What is Wisdom?

Many of us think we know what wisdom means, but the concept lacks a universal definition. As Kanwar and Sehgal (2021) point out, wisdom is an important virtue across many major world religions and the traits thought to make a wise person vary by culture. For example, they describe that extroverts are seen as wise in western cultures whereas introverts are more likely to be viewed this way in eastern cultures. Likewise, researchers have proposed a wide variety of features thought to comprise wisdom.

One major model of wisdom was proposed by Baltes and Staudinger (2000). They famously defined wisdom as an “expert knowledge system concerning the fundamental pragmatics of life” (Baltes & Staudinger, 2000, p. 122). They went on to describe five components:

  • Factual knowledge (e.g., about human nature, interpersonal relationships)
  • Procedural knowledge (e.g., about contending with conflict or weighting life goals)
  • Lifespan contextualism (e.g., relating family, friends, work, and education to time, culture, and history)
  • Relativism (e.g., tolerance of differences at the individual and societal levels)
  • Recognizing and managing uncertainty (e.g., effectively navigating complex and ambiguous situations)

Glück and Bluck (2013) developed the MORE Life Experience Model which includes four resources: Mastery, Openness, Reflectivity, and Emotion Regulation and Empathy. Each of these resources “influence which life events individuals are likely to encounter, how they perceive and appraise them, how they deal with challenges, and how and to what extent they integrate and reintegrate experiences into their life story” (p. 2).

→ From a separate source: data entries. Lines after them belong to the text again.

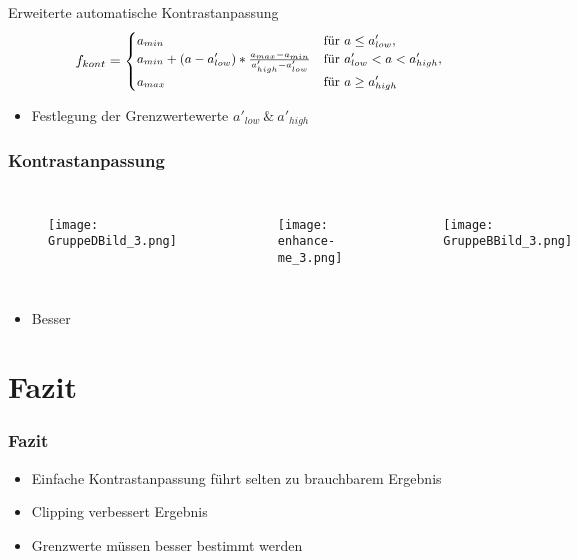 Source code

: \documentclass[14pt]{beamer}
\begin{document}
\begin{frame}
	\begin{block}{Erweiterte automatische Kontrastanpassung}	
		\begin{equation*}
		\small{
			f_{kont}=
			\begin{cases}
			a_{min}   			& \text{für } a \leq a'_{low}, \\
			a_{min} + (a-a'_{low})*\frac{a_{max}-a_{min}}{a'_{high}-a'_{low}}	& \text{für } a'_{low} < a < a'_{high}, \\
			a_{max}        		& \text{für } a \geq a'_{high}
			\end{cases}
		}
		\end{equation*}
	\end{block}
	\begin{itemize}
		\item Festlegung der Grenzwertewerte $a'_{low}\ \&\ a'_{high}$
	\end{itemize}

\end{frame}

\begin{frame}
	\frametitle{Kontrastanpassung}
	\begin{columns}[c]
		\begin{figure}
			\texttt{[image: GruppeDBild\_3.png]}
		\end{figure}
		\begin{figure}
			\texttt{[image: enhance-me\_3.png]}
		\end{figure}
		\begin{figure}
			\texttt{[image: GruppeBBild\_3.png]}
		\end{figure}		 	
	\end{columns}	
	\begin{itemize}
		\item Besser
	\end{itemize}
\end{frame}

\section{Fazit}

\begin{frame}
	\frametitle{Fazit}
	\begin{itemize}
		\item Einfache Kontrastanpassung führt selten zu brauchbarem Ergebnis
		\item Clipping verbessert Ergebnis
		\item Grenzwerte müssen besser bestimmt werden		
	\end{itemize}
\end{frame}
\end{document}
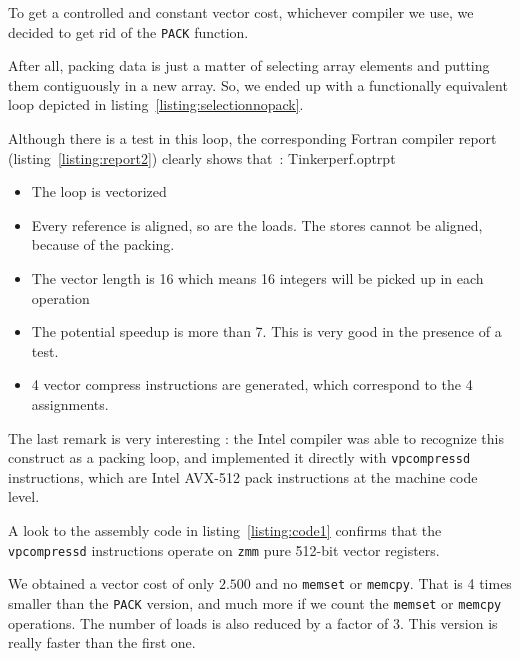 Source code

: \documentclass[9pt,comparison]{livecoms}
\newcommand{\lv}{\Large\verb}
\begin{document}
To get a controlled and constant vector cost, whichever compiler we use, we decided to get rid of the {\color{blue}\lv|PACK|} function. 

After all, packing data is just a matter of selecting array elements and putting them contiguously in a new array. So, we ended up with a functionally equivalent loop depicted in listing~\ref{listing:selectionnopack}.

Although there is a test in this loop, the corresponding Fortran compiler report (listing~\ref{listing:report2})  clearly shows that~:
 {Tinkerperf.optrpt}
\begin{itemize}
    \item The loop is vectorized
    \item Every reference is aligned, so are the loads. The stores cannot be aligned, because of the packing.
    \item The vector length is 16 which means 16 integers will be picked up in each operation
    \item The potential speedup is more than 7. This is very good in the presence of a test. 
    \item 4 vector compress instructions are generated, which correspond to the 4 assignments.
\end{itemize}

The last remark is very interesting : the Intel compiler was able to recognize this construct as a packing loop, and implemented it directly with {\color{codegreen}\lv|vpcompressd|} instructions, which are Intel AVX-512 pack instructions at the machine code level. 

A look to the assembly code in listing~\ref{listing:code1} confirms that the {\color{codegreen}\lv|vpcompressd|} instructions operate on {\color{red}\lv|zmm|} pure 512-bit vector registers.



We obtained a vector cost of only $2.500$ and no {\color{codegreen}\lv|memset|} or {\color{codegreen}\lv|memcpy|}. That is 4 times smaller than the {\color{blue}\lv|PACK|} version, and much more if we count the {\color{codegreen}\lv|memset|} or {\color{codegreen}\lv|memcpy|} operations. The number of loads is also reduced by a factor of 3. This version is really faster than the first one.
\end{document}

Weststrate and Glück (2017) conceive of wisdom as “a body of experience-based knowledge about the fundamental issues of human life […] Wisdom manifests outwardly in the form of exceptional advice-giving, decision-making, and problem-solving capacities” (p. 800).

One review of the literature on wisdom (Bangen et al., 2013) found still more components of wisdom including: prosocial values, self-understanding, emotional homeostasis, spirituality, and sense of humor. Grossmann (2017) synthesized several conceptualizations of wisdom, suggesting that wise thinking is a combination of: “(a) intellectual humility or recognition of limits of own knowledge, (b) appreciation of perspectives broader than the issue at hand, (c) sensitivity to the possibility of change in social relations, and (d) compromise or integration of different opinion” (p. 235).

The Relationship Between Wisdom and Age

The connection between age and wisdom is complex. Despite the widely held belief that individuals naturally become wiser with age, research examining the relationship between age and wisdom has produced inconsistent results (Bangen et al., 2013). This lack of consensus may be the result of varying definitions and measurement tools used to assess wisdom (Ardelt, 2010). It may also be that the platitude “with age comes wisdom” is simply out of step with a more complex reality that research is beginning to reveal.

While some literature supports the notion that wisdom increases with age, other studies suggests that it peaks in early or middle adulthood and then either remains stable or gradually declines with age (Ardelt et al., 2018). For example, Ardelt (2010) found that, in comparison to college students, college-educated older adults achieved higher scores on the self-administered three-dimensional wisdom scale. This suggests that wisdom may indeed increase with age.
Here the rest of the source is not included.